> _GIVEN DATA_:
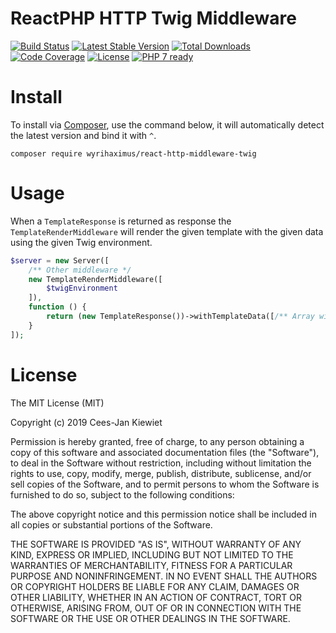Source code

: # ReactPHP HTTP Twig Middleware

[![Build Status](https://travis-ci.com/WyriHaximus/reactphp-http-middleware-twig.svg?branch=master)](https://travis-ci.com/WyriHaximus/reactphp-http-middleware-twig)
[![Latest Stable Version](https://poser.pugx.org/WyriHaximus/react-http-middleware-twig/v/stable.png)](https://packagist.org/packages/WyriHaximus/react-http-middleware-twig)
[![Total Downloads](https://poser.pugx.org/WyriHaximus/react-http-middleware-twig/downloads.png)](https://packagist.org/packages/WyriHaximus/react-http-middleware-twig)
[![Code Coverage](https://scrutinizer-ci.com/g/WyriHaximus/reactphp-http-middleware-twig/badges/coverage.png?b=master)](https://scrutinizer-ci.com/g/WyriHaximus/reactphp-http-middleware-twig/?branch=master)
[![License](https://poser.pugx.org/WyriHaximus/react-http-middleware-twig/license.png)](https://packagist.org/packages/WyriHaximus/react-http-middleware-twig)
[![PHP 7 ready](http://php7ready.timesplinter.ch/WyriHaximus/reactphp-http-middleware-clear-body/badge.svg)](https://travis-ci.org/WyriHaximus/reactphp-http-middleware-clear-body)

# Install

To install via [Composer](http://getcomposer.org/), use the command below, it will automatically detect the latest version and bind it with `^`.

```
composer require wyrihaximus/react-http-middleware-twig
```

# Usage

When a `TemplateResponse` is returned as response the `TemplateRenderMiddleware` will render the given template with 
the given data using the given Twig environment.

```php
$server = new Server([
    /** Other middleware */
    new TemplateRenderMiddleware([
        $twigEnvironment
    ]),
    function () {
        return (new TemplateResponse())->withTemplateData([/** Array with the data for the template */])->withTemplate('frontpage')
    }
]);
```

# License

The MIT License (MIT)

Copyright (c) 2019 Cees-Jan Kiewiet

Permission is hereby granted, free of charge, to any person obtaining a copy
of this software and associated documentation files (the "Software"), to deal
in the Software without restriction, including without limitation the rights
to use, copy, modify, merge, publish, distribute, sublicense, and/or sell
copies of the Software, and to permit persons to whom the Software is
furnished to do so, subject to the following conditions:

The above copyright notice and this permission notice shall be included in all
copies or substantial portions of the Software.

THE SOFTWARE IS PROVIDED "AS IS", WITHOUT WARRANTY OF ANY KIND, EXPRESS OR
IMPLIED, INCLUDING BUT NOT LIMITED TO THE WARRANTIES OF MERCHANTABILITY,
FITNESS FOR A PARTICULAR PURPOSE AND NONINFRINGEMENT. IN NO EVENT SHALL THE
AUTHORS OR COPYRIGHT HOLDERS BE LIABLE FOR ANY CLAIM, DAMAGES OR OTHER
LIABILITY, WHETHER IN AN ACTION OF CONTRACT, TORT OR OTHERWISE, ARISING FROM,
OUT OF OR IN CONNECTION WITH THE SOFTWARE OR THE USE OR OTHER DEALINGS IN THE
SOFTWARE.
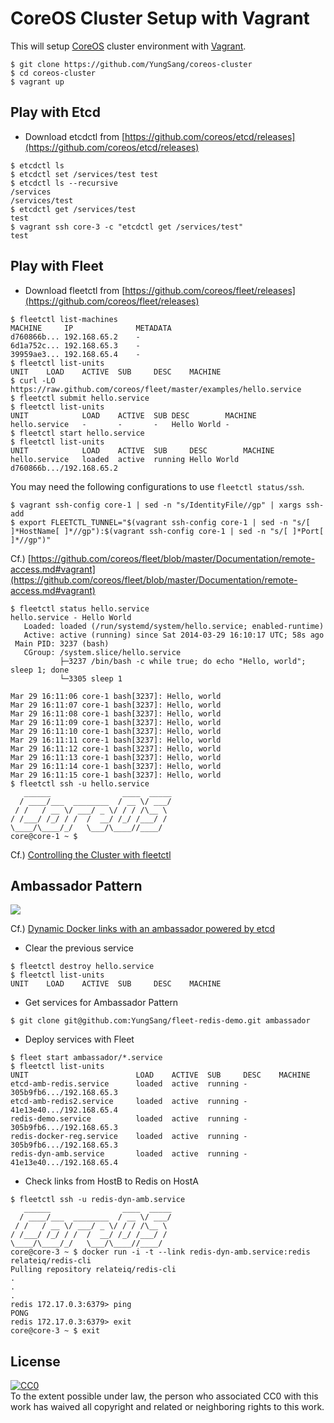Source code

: # CoreOS Cluster Setup with Vagrant

This will setup [CoreOS](https://coreos.com/) cluster environment with [Vagrant](http://www.vagrantup.com/).

```
$ git clone https://github.com/YungSang/coreos-cluster
$ cd coreos-cluster
$ vagrant up
```

## Play with Etcd

- Download etcdctl from [https://github.com/coreos/etcd/releases](https://github.com/coreos/etcd/releases)

```
$ etcdctl ls
$ etcdctl set /services/test test
$ etcdctl ls --recursive
/services
/services/test
$ etcdctl get /services/test
test
$ vagrant ssh core-3 -c "etcdctl get /services/test"
test
```

## Play with Fleet

- Download fleetctl from [https://github.com/coreos/fleet/releases](https://github.com/coreos/fleet/releases)

```
$ fleetctl list-machines
MACHINE		IP				METADATA
d760866b...	192.168.65.2	-
6d1a752c...	192.168.65.3	-
39959ae3...	192.168.65.4	-
$ fleetctl list-units
UNIT	LOAD	ACTIVE	SUB		DESC	MACHINE
$ curl -LO https://raw.github.com/coreos/fleet/master/examples/hello.service
$ fleetctl submit hello.service
$ fleetctl list-units
UNIT			LOAD	ACTIVE	SUB	DESC		MACHINE
hello.service	-		-		-	Hello World	-
$ fleetctl start hello.service
$ fleetctl list-units
UNIT			LOAD	ACTIVE	SUB		DESC		MACHINE
hello.service	loaded	active	running	Hello World	d760866b.../192.168.65.2
```

You may need the following configurations to use `fleetctl status/ssh`.

```[]()
$ vagrant ssh-config core-1 | sed -n "s/IdentityFile//gp" | xargs ssh-add
$ export FLEETCTL_TUNNEL="$(vagrant ssh-config core-1 | sed -n "s/[ ]*HostName[ ]*//gp"):$(vagrant ssh-config core-1 | sed -n "s/[ ]*Port[ ]*//gp")"
```
Cf.) [https://github.com/coreos/fleet/blob/master/Documentation/remote-access.md#vagrant](https://github.com/coreos/fleet/blob/master/Documentation/remote-access.md#vagrant)

```
$ fleetctl status hello.service
hello.service - Hello World
   Loaded: loaded (/run/systemd/system/hello.service; enabled-runtime)
   Active: active (running) since Sat 2014-03-29 16:10:17 UTC; 58s ago
 Main PID: 3237 (bash)
   CGroup: /system.slice/hello.service
           ├─3237 /bin/bash -c while true; do echo "Hello, world"; sleep 1; done
           └─3305 sleep 1

Mar 29 16:11:06 core-1 bash[3237]: Hello, world
Mar 29 16:11:07 core-1 bash[3237]: Hello, world
Mar 29 16:11:08 core-1 bash[3237]: Hello, world
Mar 29 16:11:09 core-1 bash[3237]: Hello, world
Mar 29 16:11:10 core-1 bash[3237]: Hello, world
Mar 29 16:11:11 core-1 bash[3237]: Hello, world
Mar 29 16:11:12 core-1 bash[3237]: Hello, world
Mar 29 16:11:13 core-1 bash[3237]: Hello, world
Mar 29 16:11:14 core-1 bash[3237]: Hello, world
Mar 29 16:11:15 core-1 bash[3237]: Hello, world
$ fleetctl ssh -u hello.service
   ______                ____  _____
  / ____/___  ________  / __ \/ ___/
 / /   / __ \/ ___/ _ \/ / / /\__ \
/ /___/ /_/ / /  /  __/ /_/ /___/ /
\____/\____/_/   \___/\____//____/
core@core-1 ~ $ 
```

Cf.) [Controlling the Cluster with fleetctl](https://coreos.com/docs/launching-containers/launching/fleet-using-the-client/)

## Ambassador Pattern

![](http://coreos.com/assets/images/media/etcd-ambassador-hosts.png)

Cf.) [Dynamic Docker links with an ambassador powered by etcd](http://coreos.com/blog/docker-dynamic-ambassador-powered-by-etcd/)

- Clear the previous service

```
$ fleetctl destroy hello.service
$ fleetctl list-units
UNIT	LOAD	ACTIVE	SUB		DESC	MACHINE
```

- Get services for Ambassador Pattern

```
$ git clone git@github.com:YungSang/fleet-redis-demo.git ambassador
```

- Deploy services with Fleet

```
$ fleet start ambassador/*.service
$ fleetctl list-units
UNIT						LOAD	ACTIVE	SUB		DESC	MACHINE
etcd-amb-redis.service		loaded	active	running	-		305b9fb6.../192.168.65.3
etcd-amb-redis2.service		loaded	active	running	-		41e13e40.../192.168.65.4
redis-demo.service			loaded	active	running	-		305b9fb6.../192.168.65.3
redis-docker-reg.service	loaded	active	running	-		305b9fb6.../192.168.65.3
redis-dyn-amb.service		loaded	active	running	-		41e13e40.../192.168.65.4
```

- Check links from HostB to Redis on HostA

```
$ fleetctl ssh -u redis-dyn-amb.service
   ______                ____  _____
  / ____/___  ________  / __ \/ ___/
 / /   / __ \/ ___/ _ \/ / / /\__ \
/ /___/ /_/ / /  /  __/ /_/ /___/ /
\____/\____/_/   \___/\____//____/
core@core-3 ~ $ docker run -i -t --link redis-dyn-amb.service:redis relateiq/redis-cli
Pulling repository relateiq/redis-cli
.
.
.
redis 172.17.0.3:6379> ping
PONG
redis 172.17.0.3:6379> exit
core@core-3 ~ $ exit
```

## License

[![CC0](http://i.creativecommons.org/p/zero/1.0/88x31.png)](http://creativecommons.org/publicdomain/zero/1.0/)  
To the extent possible under law, the person who associated CC0 with this work has waived all copyright and related or neighboring rights to this work.
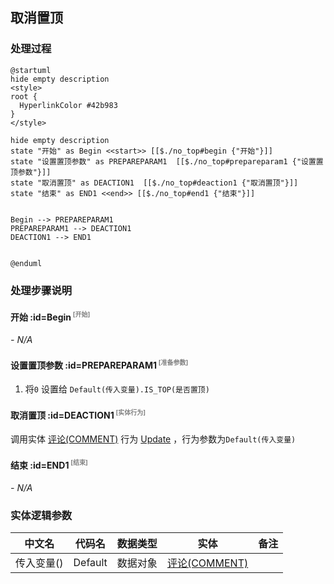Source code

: ## 取消置顶 <!-- {docsify-ignore-all} -->

   

### 处理过程

```plantuml
@startuml
hide empty description
<style>
root {
  HyperlinkColor #42b983
}
</style>

hide empty description
state "开始" as Begin <<start>> [[$./no_top#begin {"开始"}]]
state "设置置顶参数" as PREPAREPARAM1  [[$./no_top#prepareparam1 {"设置置顶参数"}]]
state "取消置顶" as DEACTION1  [[$./no_top#deaction1 {"取消置顶"}]]
state "结束" as END1 <<end>> [[$./no_top#end1 {"结束"}]]


Begin --> PREPAREPARAM1
PREPAREPARAM1 --> DEACTION1
DEACTION1 --> END1


@enduml
```


### 处理步骤说明

#### 开始 :id=Begin<sup class="footnote-symbol"> <font color=gray size=1>[开始]</font></sup>



*- N/A*
#### 设置置顶参数 :id=PREPAREPARAM1<sup class="footnote-symbol"> <font color=gray size=1>[准备参数]</font></sup>



1. 将`0` 设置给  `Default(传入变量).IS_TOP(是否置顶)`

#### 取消置顶 :id=DEACTION1<sup class="footnote-symbol"> <font color=gray size=1>[实体行为]</font></sup>



调用实体 [评论(COMMENT)](module/Base/comment.md) 行为 [Update](module/Base/comment#行为) ，行为参数为`Default(传入变量)`

#### 结束 :id=END1<sup class="footnote-symbol"> <font color=gray size=1>[结束]</font></sup>



*- N/A*



### 实体逻辑参数

|    中文名   |    代码名    |  数据类型    |  实体   |备注 |
| --------| --------| -------- | -------- | --------   |
|传入变量(<i class="fa fa-check"/></i>)|Default|数据对象|[评论(COMMENT)](module/Base/comment.md)||
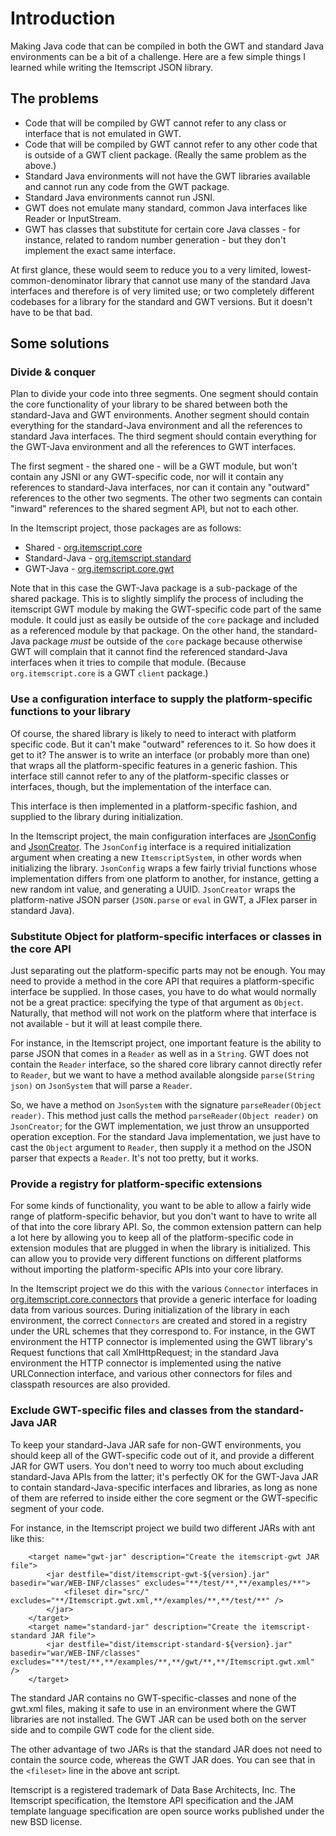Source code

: # Introduction #

Making Java code that can be compiled in both the GWT and standard Java environments can be a bit of a challenge. Here are a few simple things I learned while writing the Itemscript JSON library.

## The problems ##

  * Code that will be compiled by GWT cannot refer to any class or interface that is not emulated in GWT.
  * Code that will be compiled by GWT cannot refer to any other code that is outside of a GWT client package. (Really the same problem as the above.)
  * Standard Java environments will not have the GWT libraries available and cannot run any code from the GWT package.
  * Standard Java environments cannot run JSNI.
  * GWT does not emulate many standard, common Java interfaces like Reader or InputStream.
  * GWT has classes that substitute for certain core Java classes - for instance, related to random number generation - but they don't implement the exact same interface.

At first glance, these would seem to reduce you to a very limited, lowest-common-denominator library that cannot use many of the standard Java interfaces and therefore is of very limited use; or two completely different codebases for a library for the standard and GWT versions. But it doesn't have to be that bad.

## Some solutions ##

### Divide & conquer ###

Plan to divide your code into three segments. One segment should contain the core functionality of your library to be shared between both the standard-Java and GWT environments. Another segment should contain everything for the standard-Java environment and all the references to standard Java interfaces. The third segment should contain everything for the GWT-Java environment and all the references to GWT interfaces.

The first segment - the shared one - will be a GWT module, but won't contain any JSNI or any GWT-specific code, nor will it contain any references to standard-Java interfaces, nor can it contain any "outward" references to the other two segments. The other two segments can contain "inward" references to the shared segment API, but not to each other.

In the Itemscript project, those packages are as follows:

  * Shared - [org.itemscript.core](http://code.google.com/p/itemscript/source/browse/#svn/trunk/itemscript/src/org/itemscript/core)
  * Standard-Java - [org.itemscript.standard](http://code.google.com/p/itemscript/source/browse/#svn/trunk/itemscript/src/org/itemscript/standard)
  * GWT-Java - [org.itemscript.core.gwt](http://code.google.com/p/itemscript/source/browse/#svn/trunk/itemscript/src/org/itemscript/core/gwt)

Note that in this case the GWT-Java package is a sub-package of the shared package. This is to slightly simplify the process of including the itemscript GWT module by making the GWT-specific code part of the same module. It could just as easily be outside of the `core` package and included as a referenced module by that package. On the other hand, the standard-Java package _must_ be outside of the `core` package because otherwise GWT will complain that it cannot find the referenced standard-Java interfaces when it tries to compile that module. (Because `org.itemscript.core` is a GWT `client` package.)

### Use a configuration interface to supply the platform-specific functions to your library ###

Of course, the shared library is likely to need to interact with platform specific code. But it can't make "outward" references to it. So how does it get to it? The answer is to write an interface (or probably more than one) that wraps all the platform-specific features in a generic fashion. This interface still cannot refer to any of the platform-specific classes or interfaces, though, but the implementation of the interface can.

This interface is then implemented in a platform-specific fashion, and supplied to the library during initialization.

In the Itemscript project, the main configuration interfaces are [JsonConfig](http://code.google.com/p/itemscript/source/browse/trunk/itemscript/src/org/itemscript/core/config/JsonConfig.java) and [JsonCreator](http://code.google.com/p/itemscript/source/browse/trunk/itemscript/src/org/itemscript/core/values/JsonCreator.java). The `JsonConfig` interface is a required initialization argument when creating a new `ItemscriptSystem`, in other words when initializing the library. `JsonConfig` wraps a few fairly trivial functions whose implementation differs from one platform to another, for instance, getting a new random int value, and generating a UUID. `JsonCreator` wraps the platform-native JSON parser (`JSON.parse` or `eval` in GWT, a JFlex parser in standard Java).

### Substitute Object for platform-specific interfaces or classes in the core API ###

Just separating out the platform-specific parts may not be enough. You may need to provide a method in the core API that requires a platform-specific interface be supplied. In those cases, you have to do what would normally not be a great practice: specifying the type of that argument as `Object`. Naturally, that method will not work on the platform where that interface is not available - but it will at least compile there.

For instance, in the Itemscript project, one important feature is the ability to parse JSON that comes in a `Reader` as well as in a `String`. GWT does not contain the `Reader` interface, so the shared core library cannot directly refer to `Reader`, but we want to have a method available alongside `parse(String json)` on `JsonSystem` that will parse a `Reader`.

So, we have a method on `JsonSystem` with the signature `parseReader(Object reader)`. This method just calls the method `parseReader(Object reader)` on `JsonCreator`; for the GWT implementation, we just throw an unsupported operation exception. For the standard Java implementation, we just have to cast the `Object` argument to `Reader`, then supply it a method on the JSON parser that expects a `Reader`. It's not too pretty, but it works.

### Provide a registry for platform-specific extensions ###

For some kinds of functionality, you want to be able to allow a fairly wide range of platform-specific behavior, but you don't want to have to write all of that into the core library API. So, the common extension pattern can help a lot here by allowing you to  keep all of the platform-specific code in extension modules that are plugged in when the library is initialized. This can allow you to provide very different functions on different platforms without importing the platform-specific APIs into your core library.

In the Itemscript project we do this with the various `Connector` interfaces in [org.itemscript.core.connectors](http://code.google.com/p/itemscript/source/browse/#svn/trunk/itemscript/src/org/itemscript/core/connectors) that provide a generic interface for loading data from various sources. During initialization of the library in each environment, the correct `Connectors` are created and stored in a registry under the URL schemes that they correspond to.  For instance, in the GWT environment the HTTP connector is implemented using the GWT library's Request functions that call XmlHttpRequest; in the standard Java environment the HTTP connector is implemented using the native URLConnection interface, and various other connectors for files and classpath resources are also provided.

### Exclude GWT-specific files and classes from the standard-Java JAR ###

To keep your standard-Java JAR safe for non-GWT environments, you should keep all of the GWT-specific code out of it, and provide a different JAR for GWT users. You don't need to worry too much about excluding standard-Java APIs from the latter; it's perfectly OK for the GWT-Java JAR to contain standard-Java-specific interfaces and libraries, as long as none of them are referred to inside either the core segment or the GWT-specific segment of your code.

For instance, in the Itemscript project we build two different JARs with ant like this:

```
    <target name="gwt-jar" description="Create the itemscript-gwt JAR file">
        <jar destfile="dist/itemscript-gwt-${version}.jar" basedir="war/WEB-INF/classes" excludes="**/test/**,**/examples/**">
            <fileset dir="src/" excludes="**/Itemscript.gwt.xml,**/examples/**,**/test/**" />
        </jar>
    </target>
    <target name="standard-jar" description="Create the itemscript-standard JAR file">
        <jar destfile="dist/itemscript-standard-${version}.jar" basedir="war/WEB-INF/classes" excludes="**/test/**,**/examples/**,**/gwt/**,**/Itemscript.gwt.xml" />
    </target>
```

The standard JAR contains no GWT-specific-classes and none of the gwt.xml files, making it safe to use in an environment where the GWT libraries are not installed. The GWT JAR can be used both on the server side and to compile GWT code for the client side.

The other advantage of two JARs is that the standard JAR does not need to contain the source code, whereas the GWT JAR does. You can see that in the `<fileset>` line in the above ant script.

Itemscript is a registered trademark of Data Base Architects, Inc. The Itemscript specification, the Itemstore API specification and the JAM template language specification are open source works published under the new BSD license.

> _DIRECTIONS FOR THIS TASK_:
For every line above that holds the word "safe", report the whole line.

> _ANSWER BOX_:
To keep your standard-Java JAR safe for non-GWT environments, you should keep all of the GWT-specific code out of it, and provide a different JAR for GWT users. You don't need to worry too much about excluding standard-Java APIs from the latter; it's perfectly OK for the GWT-Java JAR to contain standard-Java-specific interfaces and libraries, as long as none of them are referred to inside either the core segment or the GWT-specific segment of your code.
The standard JAR contains no GWT-specific-classes and none of the gwt.xml files, making it safe to use in an environment where the GWT libraries are not installed. The GWT JAR can be used both on the server side and to compile GWT code for the client side.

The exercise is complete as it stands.